DATA IN THIS EXERCISE
=======
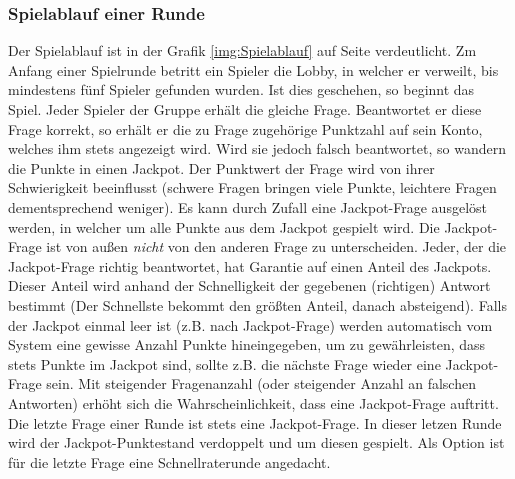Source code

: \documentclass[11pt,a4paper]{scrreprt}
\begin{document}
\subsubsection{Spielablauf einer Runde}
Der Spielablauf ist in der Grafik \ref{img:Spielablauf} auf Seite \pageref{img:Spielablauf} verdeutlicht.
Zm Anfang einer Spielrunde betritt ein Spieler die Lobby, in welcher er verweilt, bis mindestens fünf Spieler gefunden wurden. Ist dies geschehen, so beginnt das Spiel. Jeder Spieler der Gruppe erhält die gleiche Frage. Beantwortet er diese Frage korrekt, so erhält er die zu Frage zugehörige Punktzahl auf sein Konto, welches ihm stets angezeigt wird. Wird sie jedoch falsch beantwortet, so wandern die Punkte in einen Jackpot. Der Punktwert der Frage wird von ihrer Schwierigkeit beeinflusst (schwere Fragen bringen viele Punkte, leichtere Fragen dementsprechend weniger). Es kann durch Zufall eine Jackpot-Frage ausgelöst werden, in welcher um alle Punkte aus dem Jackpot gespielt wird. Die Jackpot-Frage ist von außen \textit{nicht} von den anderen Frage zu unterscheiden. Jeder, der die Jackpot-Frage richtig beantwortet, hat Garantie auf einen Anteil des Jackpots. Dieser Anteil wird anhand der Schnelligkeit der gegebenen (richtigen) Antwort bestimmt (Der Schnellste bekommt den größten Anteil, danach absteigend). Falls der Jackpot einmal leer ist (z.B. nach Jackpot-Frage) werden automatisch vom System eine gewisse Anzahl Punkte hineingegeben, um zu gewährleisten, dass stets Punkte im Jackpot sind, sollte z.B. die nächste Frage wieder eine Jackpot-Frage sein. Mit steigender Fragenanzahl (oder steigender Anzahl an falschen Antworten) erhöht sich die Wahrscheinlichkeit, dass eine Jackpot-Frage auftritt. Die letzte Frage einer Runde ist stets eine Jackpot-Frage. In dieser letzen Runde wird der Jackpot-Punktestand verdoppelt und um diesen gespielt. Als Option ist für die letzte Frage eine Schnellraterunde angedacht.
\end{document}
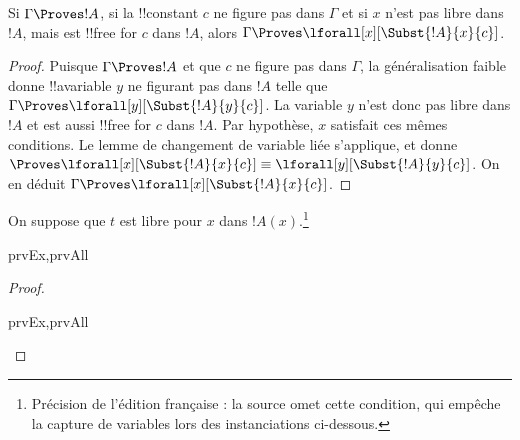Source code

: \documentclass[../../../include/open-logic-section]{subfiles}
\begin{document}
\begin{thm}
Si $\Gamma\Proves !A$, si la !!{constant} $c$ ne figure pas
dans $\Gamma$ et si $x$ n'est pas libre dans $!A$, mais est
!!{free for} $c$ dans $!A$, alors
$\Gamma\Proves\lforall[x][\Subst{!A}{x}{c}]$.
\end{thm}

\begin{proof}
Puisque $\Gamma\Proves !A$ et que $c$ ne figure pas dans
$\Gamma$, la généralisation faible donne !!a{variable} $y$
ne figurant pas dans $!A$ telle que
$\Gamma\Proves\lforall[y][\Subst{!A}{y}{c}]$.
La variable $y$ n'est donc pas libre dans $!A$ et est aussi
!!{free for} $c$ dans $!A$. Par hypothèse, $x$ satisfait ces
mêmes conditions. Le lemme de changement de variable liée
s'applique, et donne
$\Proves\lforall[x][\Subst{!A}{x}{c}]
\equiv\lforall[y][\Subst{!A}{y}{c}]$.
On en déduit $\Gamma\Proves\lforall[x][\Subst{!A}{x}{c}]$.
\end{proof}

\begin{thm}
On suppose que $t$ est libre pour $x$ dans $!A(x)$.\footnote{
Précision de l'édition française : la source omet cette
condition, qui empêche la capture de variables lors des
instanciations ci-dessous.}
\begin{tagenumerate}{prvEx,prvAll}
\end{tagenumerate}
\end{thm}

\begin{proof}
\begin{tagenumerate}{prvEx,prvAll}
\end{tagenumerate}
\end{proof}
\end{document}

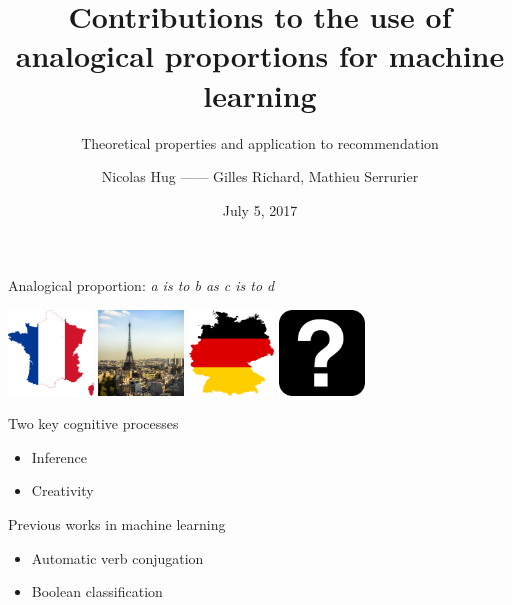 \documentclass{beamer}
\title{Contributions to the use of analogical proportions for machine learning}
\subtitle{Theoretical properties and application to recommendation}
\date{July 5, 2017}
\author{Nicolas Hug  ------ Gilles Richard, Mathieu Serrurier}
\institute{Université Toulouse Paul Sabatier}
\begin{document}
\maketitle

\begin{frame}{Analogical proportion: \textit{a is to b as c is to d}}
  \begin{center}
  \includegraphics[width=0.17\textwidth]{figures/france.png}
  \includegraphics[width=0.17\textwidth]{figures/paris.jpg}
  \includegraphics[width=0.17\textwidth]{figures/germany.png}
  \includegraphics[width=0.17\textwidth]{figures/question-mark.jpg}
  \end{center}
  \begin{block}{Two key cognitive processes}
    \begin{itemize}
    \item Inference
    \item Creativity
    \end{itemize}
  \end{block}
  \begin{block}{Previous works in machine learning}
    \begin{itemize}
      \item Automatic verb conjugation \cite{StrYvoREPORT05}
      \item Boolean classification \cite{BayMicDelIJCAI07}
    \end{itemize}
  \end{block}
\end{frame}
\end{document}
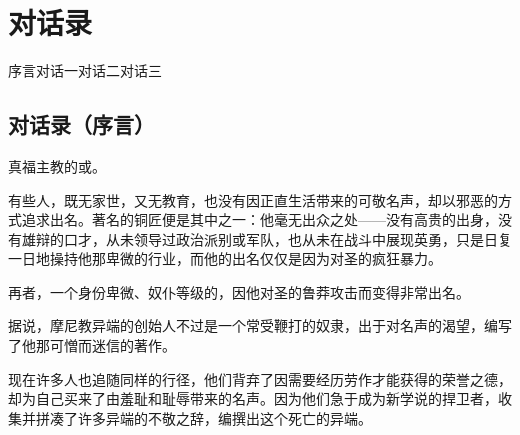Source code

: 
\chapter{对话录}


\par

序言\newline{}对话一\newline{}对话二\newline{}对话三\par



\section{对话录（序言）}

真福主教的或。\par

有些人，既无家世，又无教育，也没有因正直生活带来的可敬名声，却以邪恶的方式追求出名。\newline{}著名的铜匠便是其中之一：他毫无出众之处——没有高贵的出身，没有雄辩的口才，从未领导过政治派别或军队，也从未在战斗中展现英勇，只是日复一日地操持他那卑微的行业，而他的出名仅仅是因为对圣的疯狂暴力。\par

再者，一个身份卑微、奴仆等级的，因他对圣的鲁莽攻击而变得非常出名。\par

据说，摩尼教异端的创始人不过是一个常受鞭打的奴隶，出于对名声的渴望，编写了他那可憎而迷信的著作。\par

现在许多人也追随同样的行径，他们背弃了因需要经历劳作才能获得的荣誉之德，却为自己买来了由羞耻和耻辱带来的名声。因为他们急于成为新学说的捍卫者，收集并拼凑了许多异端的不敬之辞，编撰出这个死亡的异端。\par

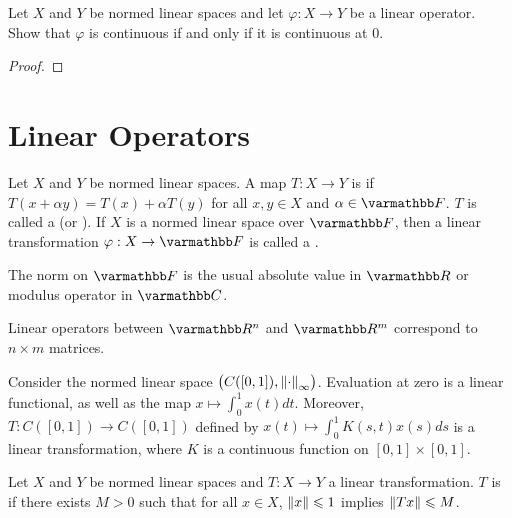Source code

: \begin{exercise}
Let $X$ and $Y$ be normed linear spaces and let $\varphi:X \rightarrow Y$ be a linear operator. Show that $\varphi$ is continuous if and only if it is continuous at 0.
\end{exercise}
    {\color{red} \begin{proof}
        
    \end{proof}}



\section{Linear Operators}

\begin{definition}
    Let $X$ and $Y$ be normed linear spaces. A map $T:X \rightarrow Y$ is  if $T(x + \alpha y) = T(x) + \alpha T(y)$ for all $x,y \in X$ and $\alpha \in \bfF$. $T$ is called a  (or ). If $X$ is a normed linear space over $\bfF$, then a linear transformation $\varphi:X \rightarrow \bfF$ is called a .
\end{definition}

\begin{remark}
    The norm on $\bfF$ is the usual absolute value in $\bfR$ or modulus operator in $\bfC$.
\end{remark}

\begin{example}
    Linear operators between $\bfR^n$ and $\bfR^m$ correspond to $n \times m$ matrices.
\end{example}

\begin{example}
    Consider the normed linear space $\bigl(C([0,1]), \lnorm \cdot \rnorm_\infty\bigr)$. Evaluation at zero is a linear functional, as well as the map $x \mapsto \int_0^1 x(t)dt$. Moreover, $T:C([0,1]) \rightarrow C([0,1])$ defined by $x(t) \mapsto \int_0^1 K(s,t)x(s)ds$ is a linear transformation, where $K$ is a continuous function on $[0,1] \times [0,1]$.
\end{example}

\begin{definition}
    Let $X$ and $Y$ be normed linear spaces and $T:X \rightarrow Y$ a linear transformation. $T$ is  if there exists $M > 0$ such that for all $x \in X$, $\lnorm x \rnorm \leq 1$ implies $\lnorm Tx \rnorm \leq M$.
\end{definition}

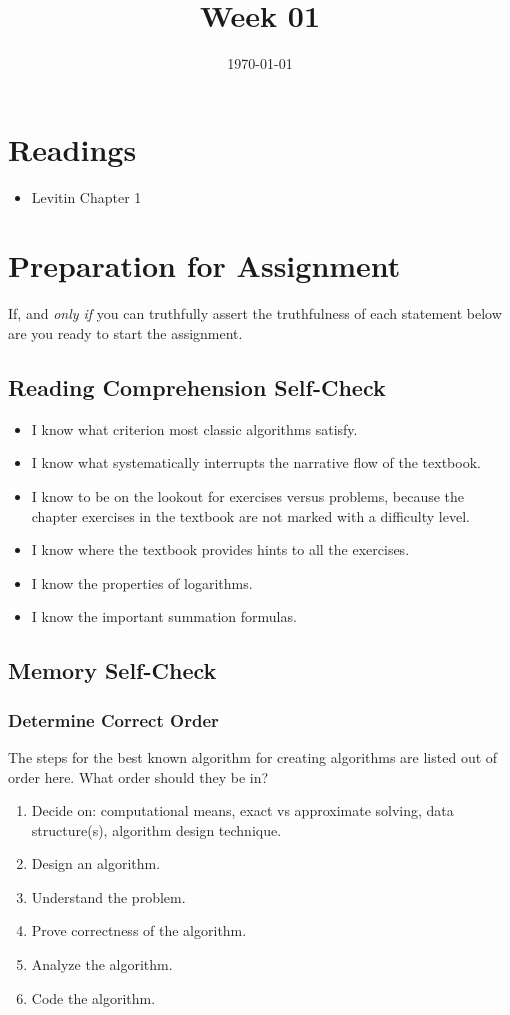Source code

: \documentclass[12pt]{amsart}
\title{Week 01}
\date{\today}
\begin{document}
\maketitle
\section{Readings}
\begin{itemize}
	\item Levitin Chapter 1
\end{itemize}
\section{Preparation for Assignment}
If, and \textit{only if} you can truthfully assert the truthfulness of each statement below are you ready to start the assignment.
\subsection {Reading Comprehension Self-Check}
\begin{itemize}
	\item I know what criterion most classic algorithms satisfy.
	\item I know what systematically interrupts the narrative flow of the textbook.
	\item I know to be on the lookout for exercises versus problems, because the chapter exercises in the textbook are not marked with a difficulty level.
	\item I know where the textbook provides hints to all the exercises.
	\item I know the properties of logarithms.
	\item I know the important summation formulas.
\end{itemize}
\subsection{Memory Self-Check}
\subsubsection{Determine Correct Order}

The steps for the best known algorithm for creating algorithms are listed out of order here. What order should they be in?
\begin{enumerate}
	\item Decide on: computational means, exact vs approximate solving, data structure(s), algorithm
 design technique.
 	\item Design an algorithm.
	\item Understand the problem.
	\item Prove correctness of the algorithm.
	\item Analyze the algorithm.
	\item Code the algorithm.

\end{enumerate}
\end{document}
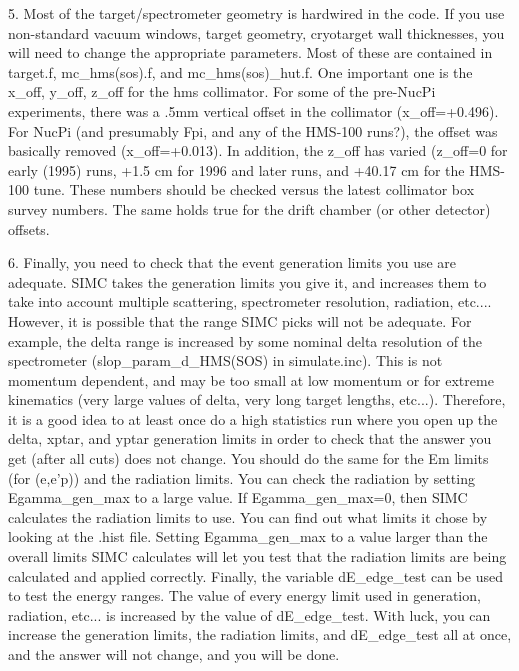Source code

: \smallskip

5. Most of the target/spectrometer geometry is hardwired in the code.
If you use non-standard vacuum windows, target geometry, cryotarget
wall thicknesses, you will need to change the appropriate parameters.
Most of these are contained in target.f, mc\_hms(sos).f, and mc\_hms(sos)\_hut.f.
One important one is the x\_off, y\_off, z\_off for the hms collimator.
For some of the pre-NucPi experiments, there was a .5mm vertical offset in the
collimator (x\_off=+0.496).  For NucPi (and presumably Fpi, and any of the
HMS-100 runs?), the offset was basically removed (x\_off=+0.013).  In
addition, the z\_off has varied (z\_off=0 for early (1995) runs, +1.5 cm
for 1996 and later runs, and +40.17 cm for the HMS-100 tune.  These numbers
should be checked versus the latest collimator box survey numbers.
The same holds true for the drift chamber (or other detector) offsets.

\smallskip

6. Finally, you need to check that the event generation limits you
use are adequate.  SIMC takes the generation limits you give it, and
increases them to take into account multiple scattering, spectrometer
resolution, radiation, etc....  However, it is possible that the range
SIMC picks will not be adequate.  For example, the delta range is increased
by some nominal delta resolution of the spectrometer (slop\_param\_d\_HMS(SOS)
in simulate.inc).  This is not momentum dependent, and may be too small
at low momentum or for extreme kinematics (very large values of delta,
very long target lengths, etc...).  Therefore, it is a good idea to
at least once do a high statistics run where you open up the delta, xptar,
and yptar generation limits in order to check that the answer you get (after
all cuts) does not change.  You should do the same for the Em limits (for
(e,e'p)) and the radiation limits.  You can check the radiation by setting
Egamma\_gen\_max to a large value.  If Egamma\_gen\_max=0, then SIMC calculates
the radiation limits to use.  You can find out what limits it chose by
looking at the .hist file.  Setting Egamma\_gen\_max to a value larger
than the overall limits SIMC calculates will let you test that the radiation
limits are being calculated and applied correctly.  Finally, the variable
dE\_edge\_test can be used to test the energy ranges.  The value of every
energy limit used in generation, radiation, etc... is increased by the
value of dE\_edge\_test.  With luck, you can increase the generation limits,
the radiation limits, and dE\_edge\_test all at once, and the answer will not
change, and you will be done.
=======
EXERCISE DIRECTIONS
All lines of the data above that include the word "Egamma" must be shown.

REPLY
Egamma\_gen\_max to a large value.  If Egamma\_gen\_max=0, then SIMC calculates
looking at the .hist file.  Setting Egamma\_gen\_max to a value larger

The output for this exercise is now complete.